TASK STATEMENT ▸ Show every line below where "width" appears.
*** DATA SUPPLIED ***
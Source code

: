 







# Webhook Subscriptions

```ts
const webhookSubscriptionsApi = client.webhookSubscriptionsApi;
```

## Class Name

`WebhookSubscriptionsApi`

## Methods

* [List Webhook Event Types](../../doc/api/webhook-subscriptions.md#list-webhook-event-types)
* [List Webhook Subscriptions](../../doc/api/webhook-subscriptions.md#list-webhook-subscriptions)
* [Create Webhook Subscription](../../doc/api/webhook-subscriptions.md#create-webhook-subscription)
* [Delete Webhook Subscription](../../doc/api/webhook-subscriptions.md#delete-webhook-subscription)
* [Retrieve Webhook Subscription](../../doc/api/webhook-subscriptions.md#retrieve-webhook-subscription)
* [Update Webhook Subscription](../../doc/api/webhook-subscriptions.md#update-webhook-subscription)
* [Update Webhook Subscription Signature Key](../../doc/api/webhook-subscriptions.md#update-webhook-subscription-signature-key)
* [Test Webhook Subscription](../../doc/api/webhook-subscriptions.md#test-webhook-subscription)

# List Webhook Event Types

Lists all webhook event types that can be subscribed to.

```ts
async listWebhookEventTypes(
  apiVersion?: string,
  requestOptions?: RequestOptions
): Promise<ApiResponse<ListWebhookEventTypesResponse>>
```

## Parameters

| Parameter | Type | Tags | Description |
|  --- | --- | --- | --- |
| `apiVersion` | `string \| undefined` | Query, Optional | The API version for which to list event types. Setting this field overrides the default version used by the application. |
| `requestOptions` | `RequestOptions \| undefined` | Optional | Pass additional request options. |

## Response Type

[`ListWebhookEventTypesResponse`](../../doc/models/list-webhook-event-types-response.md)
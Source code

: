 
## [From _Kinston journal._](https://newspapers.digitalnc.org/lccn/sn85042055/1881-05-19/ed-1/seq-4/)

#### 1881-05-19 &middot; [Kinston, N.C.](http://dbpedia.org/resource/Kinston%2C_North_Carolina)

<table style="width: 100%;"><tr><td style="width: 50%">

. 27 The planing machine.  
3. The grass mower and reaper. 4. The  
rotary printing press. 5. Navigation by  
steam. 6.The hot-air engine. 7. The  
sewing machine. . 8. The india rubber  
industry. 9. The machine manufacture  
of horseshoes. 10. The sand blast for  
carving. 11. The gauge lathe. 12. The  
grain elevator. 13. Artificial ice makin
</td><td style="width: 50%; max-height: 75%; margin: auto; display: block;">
*** End of DATA SUPPLIED ***
WRITTEN RESPONSE ▸
<table style="width: 100%;"><tr><td style="width: 50%">
</td><td style="width: 50%; max-height: 75%; margin: auto; display: block;">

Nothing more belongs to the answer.